Mr Trimble took the proffered chair, and got straight to the point.

‘I have wealthy and influential clients,’ he said, ‘and they have a proposal for Kazam.’

I didn’t like the sound of this, but at least Trimble was being honest – and I had five thousand moolah to earn back.

‘Oh, yes?’ I replied suspiciously. ‘What sort of proposal?’

Mr Trimble took a deep breath.

‘My clients would like Kazam to reanimate the mobile telephone network.’
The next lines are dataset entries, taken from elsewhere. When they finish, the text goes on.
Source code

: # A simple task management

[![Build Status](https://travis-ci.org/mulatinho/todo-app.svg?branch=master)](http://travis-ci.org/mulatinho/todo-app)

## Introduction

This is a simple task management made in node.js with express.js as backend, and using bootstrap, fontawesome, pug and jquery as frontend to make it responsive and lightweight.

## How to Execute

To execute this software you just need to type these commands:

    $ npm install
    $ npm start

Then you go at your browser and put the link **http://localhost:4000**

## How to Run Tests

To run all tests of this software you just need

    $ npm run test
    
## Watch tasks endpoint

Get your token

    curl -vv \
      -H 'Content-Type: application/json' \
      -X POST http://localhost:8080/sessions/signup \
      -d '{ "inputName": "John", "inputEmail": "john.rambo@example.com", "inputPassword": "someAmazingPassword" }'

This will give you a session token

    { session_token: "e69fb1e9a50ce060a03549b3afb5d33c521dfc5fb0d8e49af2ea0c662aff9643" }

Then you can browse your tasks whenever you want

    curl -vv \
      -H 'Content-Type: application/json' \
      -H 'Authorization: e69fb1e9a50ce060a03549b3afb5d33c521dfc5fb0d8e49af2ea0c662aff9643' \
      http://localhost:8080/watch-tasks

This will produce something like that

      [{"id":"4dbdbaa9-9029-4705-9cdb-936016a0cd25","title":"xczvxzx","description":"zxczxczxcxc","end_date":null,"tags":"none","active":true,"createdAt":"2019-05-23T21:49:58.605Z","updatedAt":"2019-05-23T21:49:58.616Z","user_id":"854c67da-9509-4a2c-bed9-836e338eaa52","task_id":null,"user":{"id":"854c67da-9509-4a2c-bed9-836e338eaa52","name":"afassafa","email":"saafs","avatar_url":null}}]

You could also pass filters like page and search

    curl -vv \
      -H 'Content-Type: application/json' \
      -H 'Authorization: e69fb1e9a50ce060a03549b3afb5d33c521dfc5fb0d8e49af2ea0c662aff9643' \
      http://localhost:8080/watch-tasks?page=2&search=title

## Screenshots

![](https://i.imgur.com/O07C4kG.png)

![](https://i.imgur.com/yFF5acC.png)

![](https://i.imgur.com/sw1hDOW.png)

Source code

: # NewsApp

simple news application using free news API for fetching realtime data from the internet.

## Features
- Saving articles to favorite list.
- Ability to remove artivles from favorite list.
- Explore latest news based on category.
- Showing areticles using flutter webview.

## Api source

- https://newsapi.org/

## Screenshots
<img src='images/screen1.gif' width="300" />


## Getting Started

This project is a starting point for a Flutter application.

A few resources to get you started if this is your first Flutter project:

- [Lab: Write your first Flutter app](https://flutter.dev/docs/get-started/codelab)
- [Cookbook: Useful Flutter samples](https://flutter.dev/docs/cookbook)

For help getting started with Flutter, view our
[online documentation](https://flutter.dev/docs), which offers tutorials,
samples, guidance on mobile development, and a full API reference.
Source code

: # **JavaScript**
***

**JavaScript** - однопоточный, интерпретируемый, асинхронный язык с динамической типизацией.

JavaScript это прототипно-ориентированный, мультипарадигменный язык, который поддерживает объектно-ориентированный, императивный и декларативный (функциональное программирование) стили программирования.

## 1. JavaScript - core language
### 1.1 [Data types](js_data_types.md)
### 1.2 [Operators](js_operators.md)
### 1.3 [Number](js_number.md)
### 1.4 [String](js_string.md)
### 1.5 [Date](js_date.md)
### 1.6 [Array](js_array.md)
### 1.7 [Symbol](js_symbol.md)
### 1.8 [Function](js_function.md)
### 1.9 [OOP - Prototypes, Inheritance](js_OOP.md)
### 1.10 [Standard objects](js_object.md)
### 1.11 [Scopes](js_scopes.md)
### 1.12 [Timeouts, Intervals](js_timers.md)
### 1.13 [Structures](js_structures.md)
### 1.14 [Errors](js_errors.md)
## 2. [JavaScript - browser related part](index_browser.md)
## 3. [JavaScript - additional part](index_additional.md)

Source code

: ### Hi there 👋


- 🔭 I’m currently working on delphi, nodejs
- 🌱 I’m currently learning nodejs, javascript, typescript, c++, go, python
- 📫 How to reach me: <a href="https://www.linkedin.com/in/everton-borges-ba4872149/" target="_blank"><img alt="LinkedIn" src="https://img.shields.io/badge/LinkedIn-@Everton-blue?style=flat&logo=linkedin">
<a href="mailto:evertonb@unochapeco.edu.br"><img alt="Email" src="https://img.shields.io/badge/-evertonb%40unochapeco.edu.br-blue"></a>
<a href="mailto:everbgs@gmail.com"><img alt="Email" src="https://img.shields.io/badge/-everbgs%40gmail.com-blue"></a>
It wasn’t the first time we had been asked to switch the network back on, and wouldn’t be the last. Mobile phones had been one of the first things to go when the drop in wizidrical power required the slow switch-off of services that ran, essentially, on magic. Mobiles and computers hadn’t been possible since 1993, colour televisions since 1999 and GPS navigation since 2001. The last electromagical device to be switched off was the microwave oven in 2004, and that was only because aircraft radar used the same electromagical principle. The only magical technologies of any size still running were north-pointing directional compasses and the spell that kept bicycles from falling over – both of which were so old that no one knew how to switch them off anyway.

‘We’ve been approached by BellShout, N
2
O and VodaBunny about this before, I said, ‘and our answer is the same: all in good time. The mobile phone network will be active just as soon as we have brought back those electromagical technologies that have priority – medical scanners, and then microwave ovens.’

‘Will that take long?’

I shrugged.

‘A while. When the electromagical spells were shut down no one made a hard copy of the spell, so much is having to be rewritten – when you consider that a yo-yo has over two hundred lines of spell-text to make it work and a photocopier over ten thousand, you get an idea of the complexity of the task. Besides,’ I added, ‘the switch-off gave us an opportunity to reconsider the direction magic will take. We’ll not make the same mistake we made last time. Licensing the power of magic to individuals and companies placed sorcery in the hands of the unscrupulous. Magic belongs in the hands of all – or none.’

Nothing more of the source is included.